* Problem statement
Output nothing but the lines from the first line of the entries to the line with "[list](./7cxo.md) with the", inclusive, exactly as they read.

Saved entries
○ ○ ○

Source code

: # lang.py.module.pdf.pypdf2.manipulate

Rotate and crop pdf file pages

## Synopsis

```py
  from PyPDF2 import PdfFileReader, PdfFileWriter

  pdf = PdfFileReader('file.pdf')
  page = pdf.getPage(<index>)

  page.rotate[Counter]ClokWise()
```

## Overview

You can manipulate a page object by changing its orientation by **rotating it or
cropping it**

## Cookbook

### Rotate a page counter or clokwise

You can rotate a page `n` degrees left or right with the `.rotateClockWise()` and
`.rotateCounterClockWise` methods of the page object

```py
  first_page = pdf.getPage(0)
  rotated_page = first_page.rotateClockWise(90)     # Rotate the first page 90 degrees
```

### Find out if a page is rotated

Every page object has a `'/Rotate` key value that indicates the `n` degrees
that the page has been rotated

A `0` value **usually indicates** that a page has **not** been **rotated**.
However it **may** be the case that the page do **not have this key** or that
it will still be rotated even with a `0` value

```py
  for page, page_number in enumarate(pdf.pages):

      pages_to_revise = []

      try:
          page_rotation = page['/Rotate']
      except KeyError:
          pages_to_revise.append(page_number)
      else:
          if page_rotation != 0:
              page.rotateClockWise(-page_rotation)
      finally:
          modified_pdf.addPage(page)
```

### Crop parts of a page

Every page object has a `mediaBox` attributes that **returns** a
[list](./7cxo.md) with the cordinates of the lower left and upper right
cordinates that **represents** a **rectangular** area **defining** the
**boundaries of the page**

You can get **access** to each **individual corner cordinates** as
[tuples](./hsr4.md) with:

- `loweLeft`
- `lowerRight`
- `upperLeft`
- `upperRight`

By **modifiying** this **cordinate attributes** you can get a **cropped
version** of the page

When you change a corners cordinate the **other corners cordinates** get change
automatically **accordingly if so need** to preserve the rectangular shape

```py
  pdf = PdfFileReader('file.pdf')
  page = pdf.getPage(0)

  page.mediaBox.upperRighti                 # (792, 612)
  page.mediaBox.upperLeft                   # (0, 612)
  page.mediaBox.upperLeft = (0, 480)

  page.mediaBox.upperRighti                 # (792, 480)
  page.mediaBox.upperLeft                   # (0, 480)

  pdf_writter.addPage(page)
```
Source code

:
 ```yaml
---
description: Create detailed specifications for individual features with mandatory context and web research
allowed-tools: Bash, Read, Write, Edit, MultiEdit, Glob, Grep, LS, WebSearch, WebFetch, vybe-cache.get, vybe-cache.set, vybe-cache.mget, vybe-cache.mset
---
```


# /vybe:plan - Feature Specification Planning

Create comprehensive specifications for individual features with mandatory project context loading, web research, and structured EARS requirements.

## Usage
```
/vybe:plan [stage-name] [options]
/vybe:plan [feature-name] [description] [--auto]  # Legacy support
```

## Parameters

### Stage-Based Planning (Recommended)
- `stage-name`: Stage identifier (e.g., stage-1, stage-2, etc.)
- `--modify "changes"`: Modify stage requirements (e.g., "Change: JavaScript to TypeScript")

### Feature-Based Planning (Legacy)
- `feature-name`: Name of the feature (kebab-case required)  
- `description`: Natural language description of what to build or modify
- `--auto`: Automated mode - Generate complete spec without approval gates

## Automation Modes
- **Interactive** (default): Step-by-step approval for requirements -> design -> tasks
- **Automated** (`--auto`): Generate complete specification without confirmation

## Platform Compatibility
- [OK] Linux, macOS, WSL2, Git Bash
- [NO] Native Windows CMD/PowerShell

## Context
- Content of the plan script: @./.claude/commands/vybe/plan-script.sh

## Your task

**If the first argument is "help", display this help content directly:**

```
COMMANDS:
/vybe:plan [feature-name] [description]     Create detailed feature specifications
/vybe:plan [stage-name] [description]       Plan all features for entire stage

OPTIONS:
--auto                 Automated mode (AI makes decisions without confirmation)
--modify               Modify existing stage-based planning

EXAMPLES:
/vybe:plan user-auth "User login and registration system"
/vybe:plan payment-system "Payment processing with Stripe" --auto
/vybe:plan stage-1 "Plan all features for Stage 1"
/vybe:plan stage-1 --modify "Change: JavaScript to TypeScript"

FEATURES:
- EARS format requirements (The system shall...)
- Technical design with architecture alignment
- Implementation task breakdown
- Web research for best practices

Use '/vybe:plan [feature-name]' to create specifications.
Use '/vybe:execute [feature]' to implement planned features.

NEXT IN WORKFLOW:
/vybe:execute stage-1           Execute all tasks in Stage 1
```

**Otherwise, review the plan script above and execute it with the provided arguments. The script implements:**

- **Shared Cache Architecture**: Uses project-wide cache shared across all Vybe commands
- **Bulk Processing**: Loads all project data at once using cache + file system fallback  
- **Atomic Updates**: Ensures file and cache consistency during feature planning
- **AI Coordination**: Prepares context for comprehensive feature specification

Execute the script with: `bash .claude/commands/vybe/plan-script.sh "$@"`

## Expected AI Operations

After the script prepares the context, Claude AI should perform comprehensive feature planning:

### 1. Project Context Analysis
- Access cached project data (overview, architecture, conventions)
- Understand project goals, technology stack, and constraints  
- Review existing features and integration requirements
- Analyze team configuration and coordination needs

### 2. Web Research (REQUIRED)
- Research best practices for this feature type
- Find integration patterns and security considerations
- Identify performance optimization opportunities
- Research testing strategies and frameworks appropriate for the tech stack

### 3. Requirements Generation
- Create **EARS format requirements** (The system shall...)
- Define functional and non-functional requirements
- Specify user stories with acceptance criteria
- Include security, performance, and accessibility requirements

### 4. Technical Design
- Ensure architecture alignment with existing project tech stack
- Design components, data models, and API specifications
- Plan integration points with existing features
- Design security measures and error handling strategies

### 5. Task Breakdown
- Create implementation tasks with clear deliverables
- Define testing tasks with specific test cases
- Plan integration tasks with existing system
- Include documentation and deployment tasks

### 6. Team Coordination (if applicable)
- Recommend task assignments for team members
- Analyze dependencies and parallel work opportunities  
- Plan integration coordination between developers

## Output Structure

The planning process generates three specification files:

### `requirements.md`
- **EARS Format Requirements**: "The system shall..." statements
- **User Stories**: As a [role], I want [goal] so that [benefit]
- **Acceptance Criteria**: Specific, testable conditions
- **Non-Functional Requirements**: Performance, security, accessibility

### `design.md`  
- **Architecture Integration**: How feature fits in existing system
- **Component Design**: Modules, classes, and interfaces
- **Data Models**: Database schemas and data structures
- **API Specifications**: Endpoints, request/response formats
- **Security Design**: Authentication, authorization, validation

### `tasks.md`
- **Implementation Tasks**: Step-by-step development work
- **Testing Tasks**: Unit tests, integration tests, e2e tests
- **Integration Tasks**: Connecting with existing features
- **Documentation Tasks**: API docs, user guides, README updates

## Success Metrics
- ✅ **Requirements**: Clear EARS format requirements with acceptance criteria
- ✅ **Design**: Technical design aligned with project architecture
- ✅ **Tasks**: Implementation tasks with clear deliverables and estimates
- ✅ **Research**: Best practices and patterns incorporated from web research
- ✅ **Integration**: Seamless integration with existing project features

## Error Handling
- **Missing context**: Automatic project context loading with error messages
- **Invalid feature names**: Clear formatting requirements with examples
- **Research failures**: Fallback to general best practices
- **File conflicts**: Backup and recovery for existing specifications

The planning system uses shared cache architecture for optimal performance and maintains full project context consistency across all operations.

○ ○ ○

* Task solution
Source code

: # lang.py.module.pdf.pypdf2.manipulate

Rotate and crop pdf file pages

## Synopsis

```py
  from PyPDF2 import PdfFileReader, PdfFileWriter

  pdf = PdfFileReader('file.pdf')
  page = pdf.getPage(<index>)

  page.rotate[Counter]ClokWise()
```

## Overview

You can manipulate a page object by changing its orientation by **rotating it or
cropping it**

## Cookbook

### Rotate a page counter or clokwise

You can rotate a page `n` degrees left or right with the `.rotateClockWise()` and
`.rotateCounterClockWise` methods of the page object

```py
  first_page = pdf.getPage(0)
  rotated_page = first_page.rotateClockWise(90)     # Rotate the first page 90 degrees
```

### Find out if a page is rotated

Every page object has a `'/Rotate` key value that indicates the `n` degrees
that the page has been rotated

A `0` value **usually indicates** that a page has **not** been **rotated**.
However it **may** be the case that the page do **not have this key** or that
it will still be rotated even with a `0` value

```py
  for page, page_number in enumarate(pdf.pages):

      pages_to_revise = []

      try:
          page_rotation = page['/Rotate']
      except KeyError:
          pages_to_revise.append(page_number)
      else:
          if page_rotation != 0:
              page.rotateClockWise(-page_rotation)
      finally:
          modified_pdf.addPage(page)
```

### Crop parts of a page

Every page object has a `mediaBox` attributes that **returns** a
[list](./7cxo.md) with the cordinates of the lower left and upper right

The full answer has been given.